それを仄暗い気持ちで見てる者が居ると知らずに……
そしてそれから――
「マリアベルーア様、少々よろしいでしょうか」
「はい、何かありましたかヘイル」
「ええ、ちょっとお願いが……ありまして。会っていただきたい方が」
「……このような時間にですか?」
マリアベルーアはヘイルを訝しんだ。
もう日は落ちる時間だ。
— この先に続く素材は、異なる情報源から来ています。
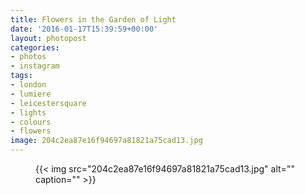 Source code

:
 ```yaml
---
title: Flowers in the Garden of Light
date: '2016-01-17T15:39:59+00:00'
layout: photopost
categories:
- photos
- instagram
tags:
- london
- lumiere
- leicestersquare
- lights
- colours
- flowers
image: 204c2ea87e16f94697a81821a75cad13.jpg
---
```


<figure class="photo photo--square">
  {{< img src="204c2ea87e16f94697a81821a75cad13.jpg" alt="" caption="" >}}

</figure>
そんな時間に訪問など普通はない。
何か火急のようがあるならともかく、彼の口ぶりからはそうではないと彼女は察したから。
何か良くないことが起きようとしている。
女の勘、商人としての勘ともいえる何かが彼女に警鐘を鳴らした。
そんな身構えるマリアベルーアの元に、ノックもなく部屋へ二人の男がやってきた。
男の視線に肩をわずかに震わせるマリアベルーア。
警戒していることを悟られるのは良くないと、身体を抱き抱えたくなる衝動を必死に我慢する。
「へえ、近くで見るとやっぱいいな」
「……」
これは訪問客ではないと彼女は察した。
ねっとりとした視線が胸元へと向けられている。
少しも取り繕おうとしないその不躾な視線に、彼女はとうとう我慢できず腕を組んでしまう。
彼女は分かっていなかった。
その男にとってそのような仕草は、完全に逆効果だと。
「――女、何だその態度は」
「ミルン様っ」
「いやっ」
ミルンはズカズカと歩み寄り、マリアベルーアの腕を強く握った。
そしてそのまま強引に持ち上げる。いままで対峙したことのない害意に彼女は眉をひそめる。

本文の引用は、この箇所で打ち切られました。